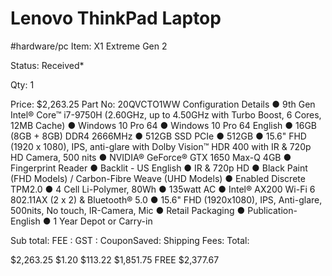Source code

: # Lenovo ThinkPad Laptop
#hardware/pc
Item:
X1 Extreme Gen 2
	
Status:
Received*
	
Qty:
1
	
Price:
$2,263.25
	Part No: 20QVCTO1WW
Configuration Details
●  9th Gen Intel® Core™ i7-9750H (2.60GHz, up to 4.50GHz with Turbo Boost, 6 Cores, 12MB Cache)
●  Windows 10 Pro 64
●  Windows 10 Pro 64 English
●  16GB (8GB + 8GB) DDR4 2666MHz
●  512GB SSD PCIe
●  512GB
●  15.6" FHD (1920 x 1080), IPS, anti-glare with Dolby Vision™ HDR 400 with IR & 720p HD Camera, 500 nits
●  NVIDIA® GeForce® GTX 1650 Max-Q 4GB
●  Fingerprint Reader
●  Backlit - US English
●  IR & 720p HD
●  Black Paint (FHD Models) / Carbon-Fibre Weave (UHD Models)
●  Enabled Discrete TPM2.0
●  4 Cell Li-Polymer, 80Wh
●  135watt AC
●  Intel® AX200 Wi-Fi 6 802.11AX (2 x 2) & Bluetooth® 5.0
●  15.6" FHD (1920x1080), IPS, Anti-glare, 500nits, No touch, IR-Camera, Mic
●  Retail Packaging
●  Publication-English
●  1 Year Depot or Carry-in
	
Sub total:
FEE :
GST :
CouponSaved:
Shipping Fees:
Total:
	
$2,263.25
$1.20
$113.22
$1,851.75
FREE
$2,377.67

::::

▸ Your task
Take every line from the records above that has the word "with" and copy it.

▸ Task output
●  9th Gen Intel® Core™ i7-9750H (2.60GHz, up to 4.50GHz with Turbo Boost, 6 Cores, 12MB Cache)
●  15.6" FHD (1920 x 1080), IPS, anti-glare with Dolby Vision™ HDR 400 with IR & 720p HD Camera, 500 nits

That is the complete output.